What this task involves:
Repeat the stretch of entries below from the line with "### Como Executar os Testes" through the line with "- Certifique-se de". Include both ends and add nothing.
-*-
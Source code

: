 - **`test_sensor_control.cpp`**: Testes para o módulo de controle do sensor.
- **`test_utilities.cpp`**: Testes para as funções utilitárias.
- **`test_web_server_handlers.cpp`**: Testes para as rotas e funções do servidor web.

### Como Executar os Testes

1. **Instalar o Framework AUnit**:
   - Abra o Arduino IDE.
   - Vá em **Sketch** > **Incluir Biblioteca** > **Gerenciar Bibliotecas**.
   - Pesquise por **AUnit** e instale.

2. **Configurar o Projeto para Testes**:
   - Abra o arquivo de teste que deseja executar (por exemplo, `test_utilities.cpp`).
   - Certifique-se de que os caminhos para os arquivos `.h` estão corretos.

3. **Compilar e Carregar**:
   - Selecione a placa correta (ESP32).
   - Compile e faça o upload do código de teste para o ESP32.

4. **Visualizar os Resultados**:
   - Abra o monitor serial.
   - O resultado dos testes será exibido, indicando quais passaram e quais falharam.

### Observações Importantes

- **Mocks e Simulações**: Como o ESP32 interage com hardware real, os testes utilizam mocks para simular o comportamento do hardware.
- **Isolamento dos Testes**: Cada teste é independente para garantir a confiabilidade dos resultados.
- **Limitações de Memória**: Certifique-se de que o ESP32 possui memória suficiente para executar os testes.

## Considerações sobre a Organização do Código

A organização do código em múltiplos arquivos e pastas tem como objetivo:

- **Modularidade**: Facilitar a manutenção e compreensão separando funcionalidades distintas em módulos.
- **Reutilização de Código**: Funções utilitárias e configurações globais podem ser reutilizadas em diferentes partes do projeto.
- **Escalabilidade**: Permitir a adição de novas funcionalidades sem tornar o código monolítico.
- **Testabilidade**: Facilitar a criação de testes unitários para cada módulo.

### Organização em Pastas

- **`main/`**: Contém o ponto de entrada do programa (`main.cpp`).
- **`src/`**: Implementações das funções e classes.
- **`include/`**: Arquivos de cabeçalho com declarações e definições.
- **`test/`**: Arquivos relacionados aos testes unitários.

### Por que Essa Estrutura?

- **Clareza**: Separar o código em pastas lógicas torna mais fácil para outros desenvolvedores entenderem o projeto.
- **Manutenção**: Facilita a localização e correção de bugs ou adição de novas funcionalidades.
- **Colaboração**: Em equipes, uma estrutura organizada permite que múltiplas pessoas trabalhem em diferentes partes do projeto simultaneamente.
-*-
Solution for this task:
### Como Executar os Testes

1. **Instalar o Framework AUnit**:
   - Abra o Arduino IDE.
   - Vá em **Sketch** > **Incluir Biblioteca** > **Gerenciar Bibliotecas**.
   - Pesquise por **AUnit** e instale.

2. **Configurar o Projeto para Testes**:
   - Abra o arquivo de teste que deseja executar (por exemplo, `test_utilities.cpp`).
   - Certifique-se de que os caminhos para os arquivos `.h` estão corretos.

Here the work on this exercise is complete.